Work task. Return only the lines below starting at the line containing "call_number: ave_biggert_01009" and ending at the line containing "0b98b57 (Initial commit)", both included, exactly as they are and with no pictures.

Data section.

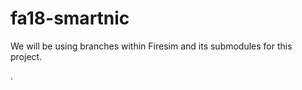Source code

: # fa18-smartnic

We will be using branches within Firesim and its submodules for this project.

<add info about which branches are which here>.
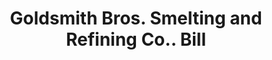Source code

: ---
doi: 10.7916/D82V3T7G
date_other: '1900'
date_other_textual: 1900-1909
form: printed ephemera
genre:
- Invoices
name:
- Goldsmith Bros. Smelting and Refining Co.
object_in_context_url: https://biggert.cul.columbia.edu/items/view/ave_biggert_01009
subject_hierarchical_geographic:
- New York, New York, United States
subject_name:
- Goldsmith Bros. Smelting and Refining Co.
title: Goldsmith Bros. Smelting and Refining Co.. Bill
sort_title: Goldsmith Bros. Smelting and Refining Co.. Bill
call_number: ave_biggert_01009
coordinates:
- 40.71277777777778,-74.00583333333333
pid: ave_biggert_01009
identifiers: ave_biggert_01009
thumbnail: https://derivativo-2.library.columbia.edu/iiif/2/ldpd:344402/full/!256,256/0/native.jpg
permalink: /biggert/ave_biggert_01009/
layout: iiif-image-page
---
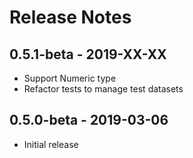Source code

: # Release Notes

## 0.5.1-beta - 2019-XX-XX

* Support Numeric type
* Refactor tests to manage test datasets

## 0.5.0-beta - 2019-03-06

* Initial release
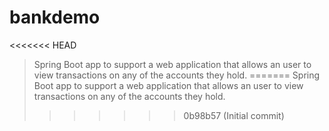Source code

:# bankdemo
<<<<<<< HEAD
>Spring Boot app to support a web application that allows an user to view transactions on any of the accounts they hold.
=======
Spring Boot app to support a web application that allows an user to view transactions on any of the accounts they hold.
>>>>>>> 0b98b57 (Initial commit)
---
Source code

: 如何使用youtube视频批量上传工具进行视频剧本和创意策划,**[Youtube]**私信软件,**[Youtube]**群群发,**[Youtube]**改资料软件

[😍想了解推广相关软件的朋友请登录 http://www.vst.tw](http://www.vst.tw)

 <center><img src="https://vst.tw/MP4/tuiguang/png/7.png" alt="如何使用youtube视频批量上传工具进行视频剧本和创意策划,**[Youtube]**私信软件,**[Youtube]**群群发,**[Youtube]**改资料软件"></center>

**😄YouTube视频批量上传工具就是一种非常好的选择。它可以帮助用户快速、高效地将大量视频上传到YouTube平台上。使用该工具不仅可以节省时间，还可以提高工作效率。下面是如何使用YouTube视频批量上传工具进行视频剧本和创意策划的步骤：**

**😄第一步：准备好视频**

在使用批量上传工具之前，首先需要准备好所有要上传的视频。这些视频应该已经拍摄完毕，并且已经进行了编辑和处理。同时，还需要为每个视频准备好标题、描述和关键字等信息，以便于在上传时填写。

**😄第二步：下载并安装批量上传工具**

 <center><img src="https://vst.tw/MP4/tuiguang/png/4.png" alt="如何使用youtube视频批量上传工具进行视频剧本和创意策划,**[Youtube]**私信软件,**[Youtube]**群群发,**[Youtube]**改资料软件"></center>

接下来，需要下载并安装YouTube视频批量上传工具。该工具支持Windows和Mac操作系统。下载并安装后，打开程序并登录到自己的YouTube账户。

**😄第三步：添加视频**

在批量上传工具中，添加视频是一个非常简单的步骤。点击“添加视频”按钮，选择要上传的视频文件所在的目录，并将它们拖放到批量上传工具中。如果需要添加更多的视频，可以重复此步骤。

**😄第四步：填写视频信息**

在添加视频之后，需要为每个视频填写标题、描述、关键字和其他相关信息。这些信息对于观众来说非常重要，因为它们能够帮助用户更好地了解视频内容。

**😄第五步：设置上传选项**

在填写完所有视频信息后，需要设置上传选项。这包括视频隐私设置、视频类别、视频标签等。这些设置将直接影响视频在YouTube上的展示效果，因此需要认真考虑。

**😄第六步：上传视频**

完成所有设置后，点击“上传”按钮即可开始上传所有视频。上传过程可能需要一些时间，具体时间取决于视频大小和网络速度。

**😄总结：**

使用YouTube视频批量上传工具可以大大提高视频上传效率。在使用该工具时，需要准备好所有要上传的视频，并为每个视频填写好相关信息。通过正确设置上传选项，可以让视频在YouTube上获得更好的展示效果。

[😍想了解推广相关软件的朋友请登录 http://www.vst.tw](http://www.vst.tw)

Response to this exercise.
call_number: ave_biggert_01009
coordinates:
- 40.71277777777778,-74.00583333333333
pid: ave_biggert_01009
identifiers: ave_biggert_01009
thumbnail: https://derivativo-2.library.columbia.edu/iiif/2/ldpd:344402/full/!256,256/0/native.jpg
permalink: /biggert/ave_biggert_01009/
layout: iiif-image-page
---
Source code

: # Release Notes

## 0.5.1-beta - 2019-XX-XX

* Support Numeric type
* Refactor tests to manage test datasets

## 0.5.0-beta - 2019-03-06

* Initial release
Source code

:# bankdemo
<<<<<<< HEAD
>Spring Boot app to support a web application that allows an user to view transactions on any of the accounts they hold.
=======
Spring Boot app to support a web application that allows an user to view transactions on any of the accounts they hold.
>>>>>>> 0b98b57 (Initial commit)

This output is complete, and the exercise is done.